Task to carry out: An exact reproduction is needed of every line from the beginning of the data down to and including the line that contains "- zrank key", minus the pictures.

[Source texts of formatted documents]
-- Opening Marker --

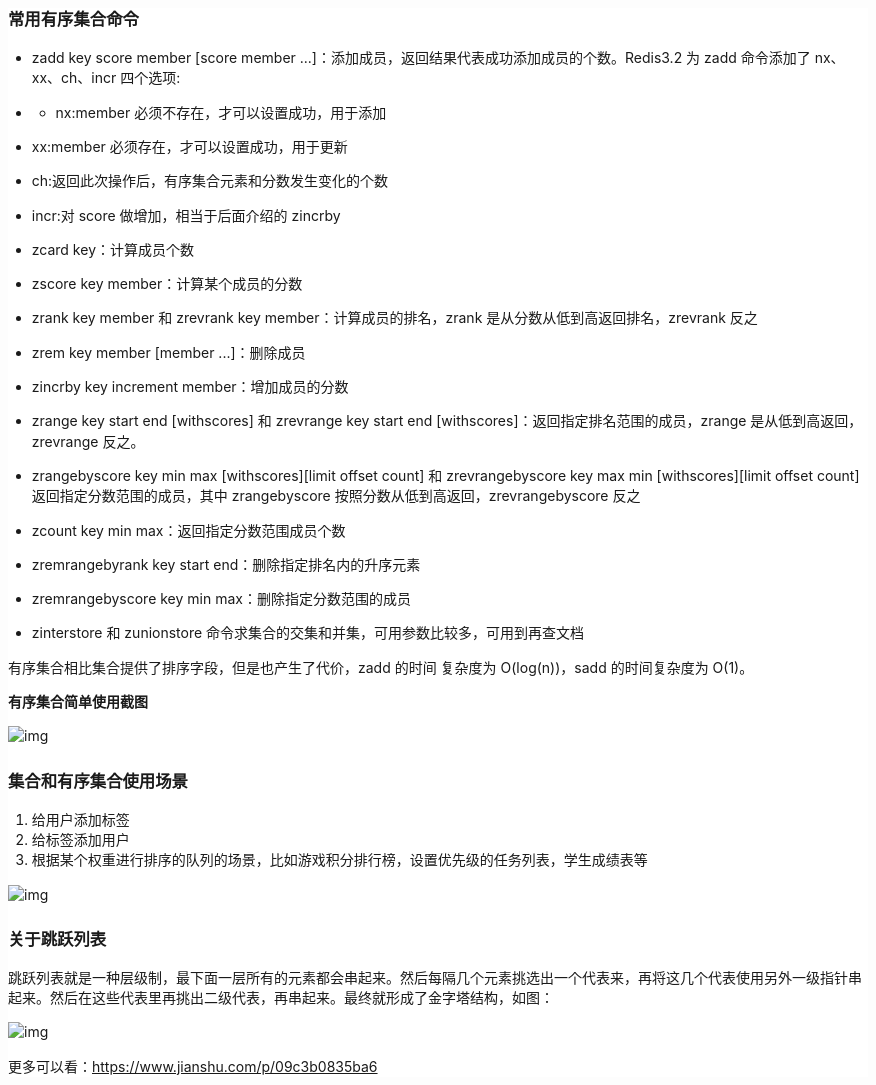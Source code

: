 ### **常用有序集合命令**

- zadd key score member [score member ...]：添加成员，返回结果代表成功添加成员的个数。Redis3.2 为 zadd 命令添加了 nx、xx、ch、incr 四个选项:

- - nx:member 必须不存在，才可以设置成功，用于添加

- xx:member 必须存在，才可以设置成功，用于更新

- ch:返回此次操作后，有序集合元素和分数发生变化的个数

- incr:对 score 做增加，相当于后面介绍的 zincrby

- zcard key：计算成员个数

- zscore key member：计算某个成员的分数

- zrank key member 和 zrevrank key member：计算成员的排名，zrank 是从分数从低到高返回排名，zrevrank 反之

- zrem key member [member ...]：删除成员

- zincrby key increment member：增加成员的分数

- zrange key start end [withscores] 和 zrevrange key start end [withscores]：返回指定排名范围的成员，zrange 是从低到高返回，zrevrange 反之。

- zrangebyscore key min max [withscores][limit offset count] 和 zrevrangebyscore key max min [withscores][limit offset count] 返回指定分数范围的成员，其中 zrangebyscore 按照分数从低到高返回，zrevrangebyscore 反之

- zcount key min max：返回指定分数范围成员个数

- zremrangebyrank key start end：删除指定排名内的升序元素

- zremrangebyscore key min max：删除指定分数范围的成员

- zinterstore 和 zunionstore 命令求集合的交集和并集，可用参数比较多，可用到再查文档

有序集合相比集合提供了排序字段，但是也产生了代价，zadd 的时间 复杂度为 O(log(n))，sadd 的时间复杂度为 O(1)。

**有序集合简单使用截图**

![img](https://a46xfr1zy5.feishu.cn/space/api/box/stream/download/asynccode/?code=NWIzNzIzMDcwYmEyMzJjNDRmZGE2YmI1MjFhYTQzMzdfOUhzQ0FvS25EMEtEZnJjRDlJUWZ1b3BCWVdZdEVzTlNfVG9rZW46Ym94Y251Q3h3SGJVVWxYbkVVZTJ2Q3owbHZoXzE2NDcyNzIyMDg6MTY0NzI3NTgwOF9WNA)

### **集合和有序集合使用场景**

1. 给用户添加标签
2. 给标签添加用户
3. 根据某个权重进行排序的队列的场景，比如游戏积分排行榜，设置优先级的任务列表，学生成绩表等

![img](https://a46xfr1zy5.feishu.cn/space/api/box/stream/download/asynccode/?code=NTZmOGE1ODQ5ZWMwODI1ODYwOThhZTExZmU1OTI4ZGNfWHFVMmFCMHloSVdFRUQ1N1A1S2Rrb3dDT2d2OVM1Y1dfVG9rZW46Ym94Y25GQmdDRE9nVmU0Tm92U1dUT0Y5VEllXzE2NDcyNzIyMDg6MTY0NzI3NTgwOF9WNA)

### **关于跳跃列表**

跳跃列表就是一种层级制，最下面一层所有的元素都会串起来。然后每隔几个元素挑选出一个代表来，再将这几个代表使用另外一级指针串起来。然后在这些代表里再挑出二级代表，再串起来。最终就形成了金字塔结构，如图：

![img](https://a46xfr1zy5.feishu.cn/space/api/box/stream/download/asynccode/?code=YTBjYmFlMDBiYTZmOWI5MjAzYmFkMjg1MDYxMzM1MWJfZVl0YndyUnRxT004NmN4bWZxZXVxOFByT2pKMnp5cHhfVG9rZW46Ym94Y25yY0ptV1dZUzVRckRkUnN2RVJrRDFmXzE2NDcyNzIyMDg6MTY0NzI3NTgwOF9WNA)

更多可以看：https://www.jianshu.com/p/09c3b0835ba6
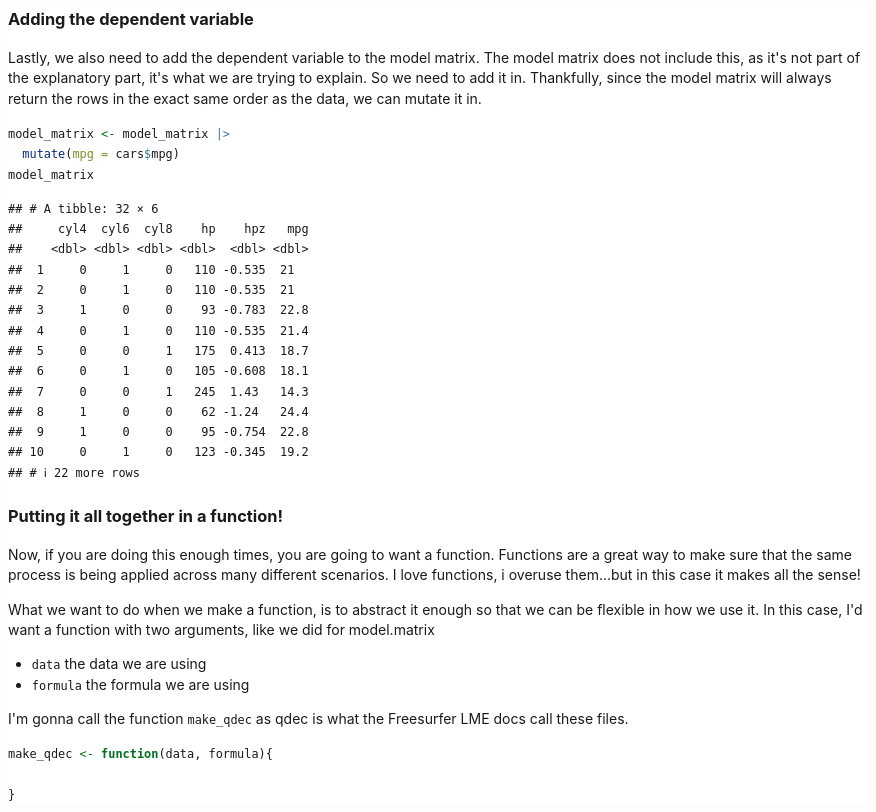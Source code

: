 
### Adding the dependent variable

Lastly, we also need to add the dependent variable to the model matrix.
The model matrix does not include this, as it's not part of the
explanatory part, it's what we are trying to explain.
So we need to add it in.
Thankfully, since the model matrix will always return the rows
in the exact same order as the data, we can mutate it in.


```r
model_matrix <- model_matrix |> 
  mutate(mpg = cars$mpg)
model_matrix
```

```
## # A tibble: 32 × 6
##     cyl4  cyl6  cyl8    hp    hpz   mpg
##    <dbl> <dbl> <dbl> <dbl>  <dbl> <dbl>
##  1     0     1     0   110 -0.535  21  
##  2     0     1     0   110 -0.535  21  
##  3     1     0     0    93 -0.783  22.8
##  4     0     1     0   110 -0.535  21.4
##  5     0     0     1   175  0.413  18.7
##  6     0     1     0   105 -0.608  18.1
##  7     0     0     1   245  1.43   14.3
##  8     1     0     0    62 -1.24   24.4
##  9     1     0     0    95 -0.754  22.8
## 10     0     1     0   123 -0.345  19.2
## # ℹ 22 more rows
```

### Putting it all together in a function!

Now, if you are doing this enough times, you are going to want a function.
Functions are a great way to make sure that the same process is being
applied across many different scenarios.
I love functions, i overuse them...but in this case it makes all the sense!

What we want to do when we make a function, is to abstract it enough so that we can be flexible in how we use it.
In this case, I'd want a function with two arguments, like we did for model.matrix
- `data` the data we are using
- `formula` the formula we are using

I'm gonna call the function `make_qdec` as qdec is what the Freesurfer LME docs call these files.


```r
make_qdec <- function(data, formula){
  
}
```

-- Closing Marker --

Result of the exercise:
Source code

: ### **常用有序集合命令**

- zadd key score member [score member ...]：添加成员，返回结果代表成功添加成员的个数。Redis3.2 为 zadd 命令添加了 nx、xx、ch、incr 四个选项:

- - nx:member 必须不存在，才可以设置成功，用于添加

- xx:member 必须存在，才可以设置成功，用于更新

- ch:返回此次操作后，有序集合元素和分数发生变化的个数

- incr:对 score 做增加，相当于后面介绍的 zincrby

- zcard key：计算成员个数

- zscore key member：计算某个成员的分数

- zrank key member 和 zrevrank key member：计算成员的排名，zrank 是从分数从低到高返回排名，zrevrank 反之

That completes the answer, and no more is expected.